The Record was a Canadian music industry magazine that featured record charts, trade news and opinions.

==History==
David Farrell launched the publication in mid-1981, continuing its printed version until August 1999 when The Record continued as a website-based publication. The singles and albums chart featured in the magazine were featured as the Canadian lists in the Hits of the World section in Billboard. The charts were also published in newspapers via The Canadian Press and used in now-defunct chart shows like Countdown Canada, Canadian Countdown, and the Hot 30 Countdown.
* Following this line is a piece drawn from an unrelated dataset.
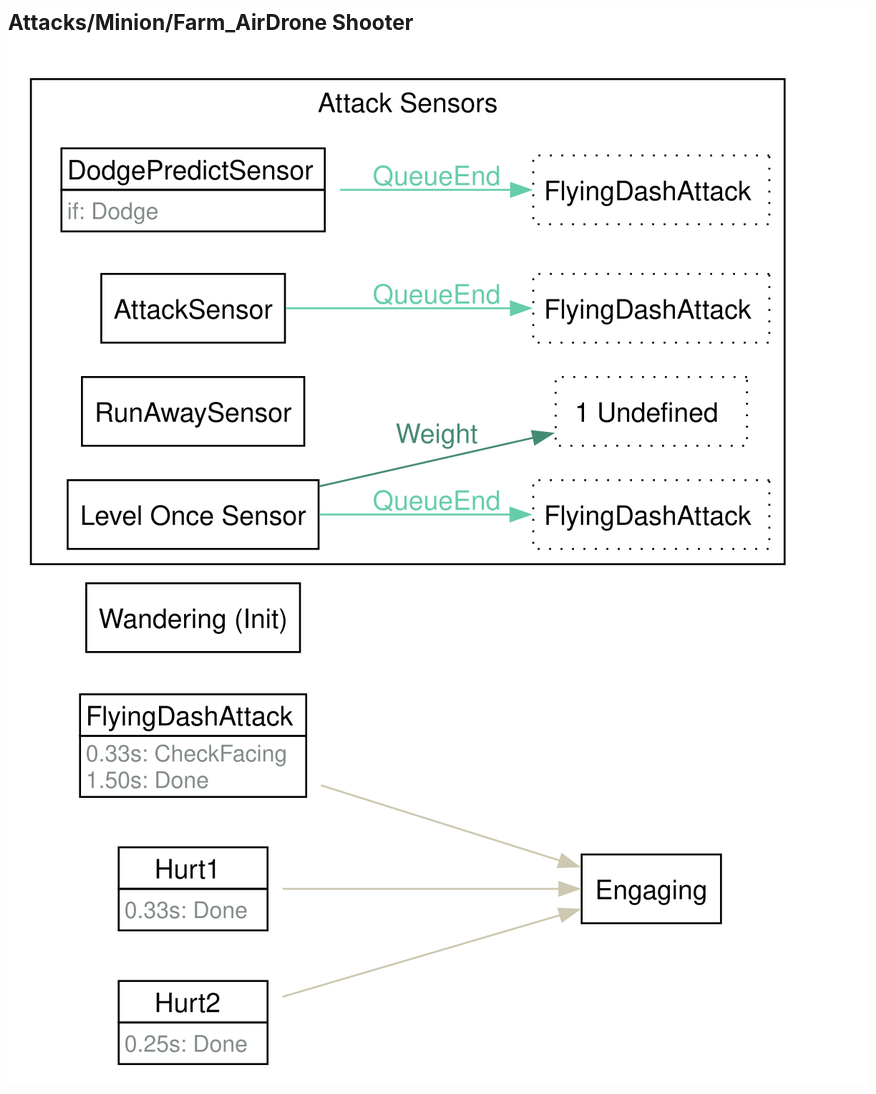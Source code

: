 ## Attacks/Minion/Farm_AirDrone Shooter

<picture>
<img alt="Attacks/Minion/Farm_AirDrone Shooter" src="https://raw.githubusercontent.com/nine-sols-modding/StateDump/main/Attacks/Minion/Farm_AirDrone Shooter/data.svg">
</picture>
The Record featured the following charts:
- Retail Singles (1983–1996)
- The Hits (1996–1997) - an all-format radio airplay chart
- Contemporary Hit Radio
- Pop Adult (also Adult Contemporary)
- Country
- Contemporary Album Radio (also Album-Oriented Rock)
- Hot AC - beginning in the late-1990s
- Top Albums

The airplay charts were based on reports from radio stations across the country from 1983 to 1997, when data from Nielsen Broadcast Data Systems was first employed. From 1995 to 1997, the airplay charts were compiled from computer-generated playlists that were submitted to The Record. The sales charts (Retail Singles, and Top Albums) were based on manual reports from retailers and distributors across the country. In 1996, point-of-sales data from Nielsen SoundScan was first used to compile the Top Albums chart. The magazine also published the rotational playlist from MuchMusic, and the chart from the CBC television show Video Hits.

On March 10, 2000, The Record was bought by musicmusicmusic (m3).

==Closure==
In March 2001, shortly after the demise of competing publication RPM (February 1964 - November 2000), Farrell announced the complete shutdown of The Record. The demise was blamed on insufficient advertising and online subscription revenues. The Record editor Steve McLean began the Canadian Music Network publication in May of that year. With help from Gary Slaight's Slaight Foundation, David Farrell began FYI Music News in 2008.

As of 2023, there is no digital archive of this publication.